The commands I used are:
conda create --name p37_build python=3.7
conda activate p37_build
conda install numpy pyyaml mkl mkl-include setuptools cmake cffi typing
git clone --recursive https://github.com/pytorch/pytorch
export CMAKE_PREFIX_PATH=${CONDA_PREFIX:-"$(dirname $(which conda))/…/"}
export USE_CUDA=1 USE_CUDNN=1 USE_MKLDNN=1
cd pytorch/
python setup.py install 2>&1 > build.log

There seem to be some errors fiding/compiling cuda files.

Note that a recent change means that you have to run python setup.py clean if you ever installed in this folder before (we are fixing that). Do you see the same thing after cleaning?

I deleted everything(environments and downloaded pytorch files). Then re-downloaded pytorch and created a new environment with another name. Still getting error messages. The new build log is on the link.
Before starting building, I ran some commands and the results are as follows:
./bin/x86_64/linux/release/bandwidthTest
[CUDA Bandwidth Test] - Starting…
Running on…

Device 0: Quadro K4200
Quick Mode

Host to Device Bandwidth, 1 Device(s)
PINNED Memory Transfers
Transfer Size (Bytes) Bandwidth(GB/s)
32000000 6.1

Device to Host Bandwidth, 1 Device(s)
PINNED Memory Transfers
Transfer Size (Bytes) Bandwidth(GB/s)
32000000 6.6

Device to Device Bandwidth, 1 Device(s)
PINNED Memory Transfers
Transfer Size (Bytes) Bandwidth(GB/s)
32000000 136.5

Result = PASS

NOTE: The CUDA Samples are not meant for performance measurements.

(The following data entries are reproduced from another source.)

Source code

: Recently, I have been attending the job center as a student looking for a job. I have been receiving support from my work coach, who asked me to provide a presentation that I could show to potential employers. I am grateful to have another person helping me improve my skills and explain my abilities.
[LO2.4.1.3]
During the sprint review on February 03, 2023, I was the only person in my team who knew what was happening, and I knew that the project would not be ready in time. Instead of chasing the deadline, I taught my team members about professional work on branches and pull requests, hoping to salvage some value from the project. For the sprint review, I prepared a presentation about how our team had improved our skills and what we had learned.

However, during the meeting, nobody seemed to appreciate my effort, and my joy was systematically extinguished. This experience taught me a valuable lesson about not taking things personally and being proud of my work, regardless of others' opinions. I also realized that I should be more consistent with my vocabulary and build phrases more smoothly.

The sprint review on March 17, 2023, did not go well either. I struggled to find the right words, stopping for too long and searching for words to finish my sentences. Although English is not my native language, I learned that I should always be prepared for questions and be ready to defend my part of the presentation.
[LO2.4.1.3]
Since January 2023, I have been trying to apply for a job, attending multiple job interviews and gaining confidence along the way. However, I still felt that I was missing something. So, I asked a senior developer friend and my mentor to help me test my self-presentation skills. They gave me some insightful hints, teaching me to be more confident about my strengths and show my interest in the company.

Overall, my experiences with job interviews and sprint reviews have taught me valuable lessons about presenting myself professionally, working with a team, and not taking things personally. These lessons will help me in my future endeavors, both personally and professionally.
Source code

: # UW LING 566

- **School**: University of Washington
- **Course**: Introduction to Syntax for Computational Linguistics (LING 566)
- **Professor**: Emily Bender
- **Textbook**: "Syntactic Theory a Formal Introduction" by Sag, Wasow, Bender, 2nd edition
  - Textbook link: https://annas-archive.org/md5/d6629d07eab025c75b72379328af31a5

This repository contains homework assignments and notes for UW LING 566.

Results may vary when GPU Boost is enabled.

./bin/x86_64/linux/release/deviceQuery
CUDA Device Query (Runtime API) version (CUDART static linking)

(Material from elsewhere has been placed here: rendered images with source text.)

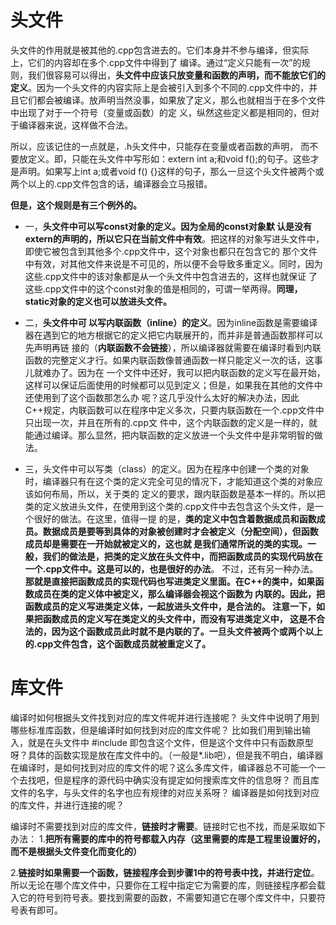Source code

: # 头文件

头文件的作用就是被其他的.cpp包含进去的。它们本身并不参与编译，但实际上，它们的内容却在多个.cpp文件中得到了 编译。通过“定义只能有一次”的规则，我们很容易可以得出，**头文件中应该只放变量和函数的声明，而不能放它们的定义**。因为一个头文件的内容实际上是会被引入到多个不同的.cpp文件中的，并且它们都会被编译。放声明当然没事，如果放了定义，那么也就相当于在多个文件中出现了对于一个符号（变量或函数）的定 义，纵然这些定义都是相同的，但对于编译器来说，这样做不合法。

所以，应该记住的一点就是，.h头文件中，只能存在变量或者函数的声明， 而不要放定义。即，只能在头文件中写形如：extern int a;和void f();的句子。这些才是声明。如果写上int a;或者void f() {}这样的句子，那么一旦这个头文件被两个或两个以上的.cpp文件包含的话，编译器会立马报错。

**但是，这个规则是有三个例外的。**

- 一，**头文件中可以写const对象的定义。因为全局的const对象默 认是没有extern的声明的，所以它只在当前文件中有效**。把这样的对象写进头文件中，即使它被包含到其他多个.cpp文件中，这个对象也都只在包含它的 那个文件中有效，对其他文件来说是不可见的，所以便不会导致多重定义。同时，因为这些.cpp文件中的该对象都是从一个头文件中包含进去的，这样也就保证 了这些.cpp文件中的这个const对象的值是相同的，可谓一举两得。**同理，static对象的定义也可以放进头文件。**

- 二，**头文件中可 以写内联函数（inline）的定义**。因为inline函数是需要编译器在遇到它的地方根据它的定义把它内联展开的，而并非是普通函数那样可以先声明再链 接的（**内联函数不会链接**），所以编译器就需要在编译时看到内联函数的完整定义才行。如果内联函数像普通函数一样只能定义一次的话，这事儿就难办了。因为在 一个文件中还好，我可以把内联函数的定义写在最开始，这样可以保证后面使用的时候都可以见到定义；但是，如果我在其他的文件中还使用到了这个函数那怎么办 呢？这几乎没什么太好的解决办法，因此C++规定，内联函数可以在程序中定义多次，只要内联函数在一个.cpp文件中只出现一次，并且在所有的.cpp文 件中，这个内联函数的定义是一样的，就能通过编译。那么显然，把内联函数的定义放进一个头文件中是非常明智的做法。

- 三，头文件中可以写类（class）的定义。因为在程序中创建一个类的对象时，编译器只有在这个类的定义完全可见的情况下，才能知道这个类的对象应该如何布局，所以，关于类的 定义的要求，跟内联函数是基本一样的。所以把类的定义放进头文件，在使用到这个类的.cpp文件中去包含这个头文件，是一个很好的做法。在这里，值得一提 的是，**类的定义中包含着数据成员和函数成员。数据成员是要等到具体的对象被创建时才会被定义（分配空间），但函数成员却是需要在一开始就被定义的，这也就 是我们通常所说的类的实现。一般，我们的做法是，把类的定义放在头文件中，而把函数成员的实现代码放在一个.cpp文件中。这是可以的，也是很好的办法**。 不过，还有另一种办法。**那就是直接把函数成员的实现代码也写进类定义里面。在C++的类中，如果函数成员在类的定义体中被定义，那么编译器会视这个函数为 内联的。因此，把函数成员的定义写进类定义体，一起放进头文件中，是合法的。
  注意一下，如果把函数成员的定义写在类定义的头文件中，而没有写进类定义中， 这是不合法的，因为这个函数成员此时就不是内联的了。一旦头文件被两个或两个以上的.cpp文件包含，这个函数成员就被重定义了。**

# 库文件



编译时如何根据头文件找到对应的库文件呢并进行连接呢？
头文件中说明了用到哪些标准库函数，但是编译时如何找到对应的库文件呢？
比如我们用到输出输入，就是在头文件中
\#include <iostream>
即包含这个文件，但是这个文件中只有函数原型呀？具体的函数实现是放在库文件中的。（一般是*.lib吧），但是我不明白，编译器在编译时，是如何找到对应的库文件的呢？这么多库文件，编译器总不可能一个一个去找吧，但是程序的源代码中确实没有提定如何搜索库文件的信息呀？
而且库文件的名字，与头文件的名字也应有规律的对应关系呀？
编译器是如何找到对应的库文件，并进行连接的呢？



编译时不需要找到对应的库文件，**链接时才需要**。链接时它也不找，而是采取如下办法：
1.**把所有需要的库中的符号都载入内存（这里需要的库是工程里设置好的，而不是根据头文件变化而变化的）**

2.**链接时如果需要一个函数，链接程序会到步骤1中的符号表中找，并进行定位**。
所以无论在哪个库文件中，只要你在工程中指定它为需要的库，则链接程序都会载入它的符号到符号表。要找到需要的函数，不需要知道它在哪个库文件中，只要符号表有即可。

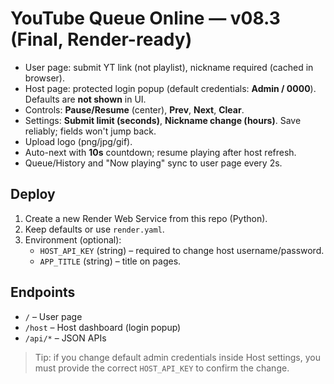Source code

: # YouTube Queue Online — v08.3 (Final, Render-ready)

- User page: submit YT link (not playlist), nickname required (cached in browser).
- Host page: protected login popup (default credentials: **Admin / 0000**). Defaults are **not shown** in UI.
- Controls: **Pause/Resume** (center), **Prev**, **Next**, **Clear**.
- Settings: **Submit limit (seconds)**, **Nickname change (hours)**. Save reliably; fields won't jump back.
- Upload logo (png/jpg/gif).
- Auto-next with **10s** countdown; resume playing after host refresh.
- Queue/History and "Now playing" sync to user page every 2s.

## Deploy
1) Create a new Render Web Service from this repo (Python).  
2) Keep defaults or use `render.yaml`.  
3) Environment (optional):
   - `HOST_API_KEY` (string) – required to change host username/password.
   - `APP_TITLE` (string) – title on pages.

## Endpoints
- `/` – User page
- `/host` – Host dashboard (login popup)
- `/api/*` – JSON APIs

> Tip: if you change default admin credentials inside Host settings, you must provide the correct `HOST_API_KEY` to confirm the change.

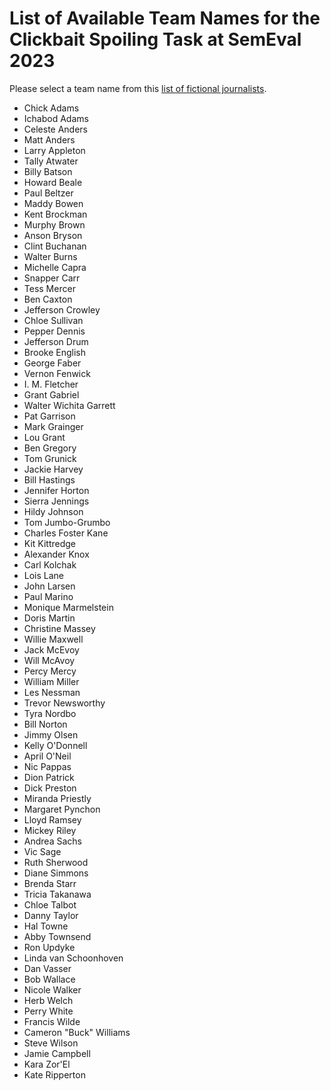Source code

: # List of Available Team Names for the Clickbait Spoiling Task at SemEval 2023

Please select a team name from this [list of fictional journalists](https://en.wikipedia.org/wiki/List_of_fictional_journalists).

- Chick Adams
- Ichabod Adams
- Celeste Anders
- Matt Anders
- Larry Appleton
- Tally Atwater
- Billy Batson
- Howard Beale
- Paul Beltzer
- Maddy Bowen
- Kent Brockman
- Murphy Brown
- Anson Bryson
- Clint Buchanan
- Walter Burns
- Michelle Capra
- Snapper Carr
- Tess Mercer
- Ben Caxton
- Jefferson Crowley
- Chloe Sullivan
- Pepper Dennis
- Jefferson Drum
- Brooke English
- George Faber
- Vernon Fenwick
- I. M. Fletcher
- Grant Gabriel
- Walter Wichita Garrett
- Pat Garrison
- Mark Grainger
- Lou Grant
- Ben Gregory
- Tom Grunick
- Jackie Harvey
- Bill Hastings
- Jennifer Horton
- Sierra Jennings
- Hildy Johnson
- Tom Jumbo-Grumbo
- Charles Foster Kane
- Kit Kittredge
- Alexander Knox
- Carl Kolchak
- Lois Lane
- John Larsen
- Paul Marino
- Monique Marmelstein
- Doris Martin
- Christine Massey
- Willie Maxwell
- Jack McEvoy
- Will McAvoy
- Percy Mercy
- William Miller
- Les Nessman
- Trevor Newsworthy
- Tyra Nordbo
- Bill Norton
- Jimmy Olsen
- Kelly O'Donnell
- April O'Neil
- Nic Pappas
- Dion Patrick
- Dick Preston
- Miranda Priestly
- Margaret Pynchon
- Lloyd Ramsey
- Mickey Riley
- Andrea Sachs
- Vic Sage
- Ruth Sherwood
- Diane Simmons
- Brenda Starr
- Tricia Takanawa
- Chloe Talbot
- Danny Taylor
- Hal Towne
- Abby Townsend
- Ron Updyke
- Linda van Schoonhoven
- Dan Vasser
- Bob Wallace
- Nicole Walker
- Herb Welch
- Perry White
- Francis Wilde
- Cameron "Buck" Williams
- Steve Wilson
- Jamie Campbell
- Kara Zor'El 
- Kate Ripperton
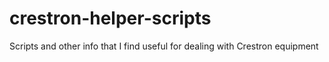 # crestron-helper-scripts
Scripts and other info that I find useful for dealing with Crestron equipment
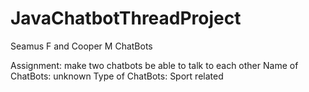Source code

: # JavaChatbotThreadProject
Seamus F and Cooper M ChatBots

Assignment: make two chatbots be able to talk to each other
Name of ChatBots: unknown
Type of ChatBots: Sport related
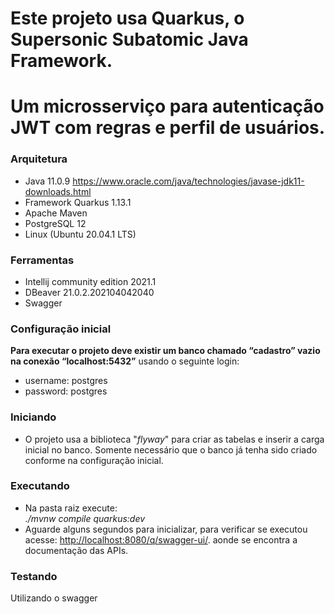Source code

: # Este projeto usa Quarkus, o Supersonic Subatomic Java Framework.
# Um microsserviço para autenticação JWT com regras e perfil de usuários.

### Arquitetura
- Java 11.0.9 https://www.oracle.com/java/technologies/javase-jdk11-downloads.html
- Framework Quarkus 1.13.1
- Apache Maven
- PostgreSQL 12
- Linux (Ubuntu 20.04.1 LTS)

### Ferramentas
- Intellij community edition 2021.1
- DBeaver 21.0.2.202104042040
- Swagger

### Configuração inicial
**Para executar o projeto deve existir um banco chamado “cadastro” vazio na conexão “localhost:5432”** usando o seguinte login:
- username: postgres
- password: postgres

### Iniciando
- O projeto usa a biblioteca "*flyway*" para criar as tabelas e inserir a carga inicial no banco. Somente necessário que o banco já tenha
  sido criado conforme na configuração inicial.

### Executando
- Na pasta raiz execute:  
*./mvnw compile quarkus:dev*
- Aguarde alguns segundos para inicializar, para verificar se executou acesse:
   [http://localhost:8080/q/swagger-ui/](http://localhost:8080/q/swagger-ui/). aonde se encontra a documentação das APIs.

### Testando
Utilizando o swagger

Detected 1 CUDA Capable device(s)

Device 0: “Quadro K4200”
CUDA Driver Version / Runtime Version 10.1 / 10.1
CUDA Capability Major/Minor version number: 3.0
Total amount of global memory: 4034 MBytes (4230086656 bytes)
( 7) Multiprocessors, (192) CUDA Cores/MP: 1344 CUDA Cores
GPU Max Clock rate: 784 MHz (0.78 GHz)
Memory Clock rate: 2700 Mhz
Memory Bus Width: 256-bit
L2 Cache Size: 524288 bytes
Maximum Texture Dimension Size (x,y,z) 1D=(65536), 2D=(65536, 65536), 3D=(4096, 4096, 4096)
Maximum Layered 1D Texture Size, (num) layers 1D=(16384), 2048 layers
Maximum Layered 2D Texture Size, (num) layers 2D=(16384, 16384), 2048 layers
Total amount of constant memory: 65536 bytes
Total amount of shared memory per block: 49152 bytes
Total number of registers available per block: 65536
Warp size: 32
Maximum number of threads per multiprocessor: 2048
Maximum number of threads per block: 1024
Max dimension size of a thread block (x,y,z): (1024, 1024, 64)
Max dimension size of a grid size (x,y,z): (2147483647, 65535, 65535)
Maximum memory pitch: 2147483647 bytes
Texture alignment: 512 bytes
Concurrent copy and kernel execution: Yes with 2 copy engine(s)
Run time limit on kernels: Yes
Integrated GPU sharing Host Memory: No
Support host page-locked memory mapping: Yes
Alignment requirement for Surfaces: Yes
Device has ECC support: Disabled
Device supports Unified Addressing (UVA): Yes
Device supports Compute Preemption: No
Supports Cooperative Kernel Launch: No
Supports MultiDevice Co-op Kernel Launch: No
Device PCI Domain ID / Bus ID / location ID: 0 / 4 / 0
Compute Mode:
< Default (multiple host threads can use ::cudaSetDevice() with device simultaneously) >

deviceQuery, CUDA Driver = CUDART, CUDA Driver Version = 10.1, CUDA Runtime Version = 10.1, NumDevs = 1
Result = PASS

nvcc -V
nvcc: NVIDIA ® Cuda compiler driver
Copyright © 2005-2019 NVIDIA Corporation
Built on Fri_Feb__8_19:08:17_PST_2019
Cuda compilation tools, release 10.1, V10.1.105

Hi,

I’m afraid the main reason is that the latest officially supported compute capability is 3.5 while your device is 3.0 :confused:
So I guess we have code in these files that only work for compute capability 3.5+
@smth who should I ping to double check and add a nicer error message here?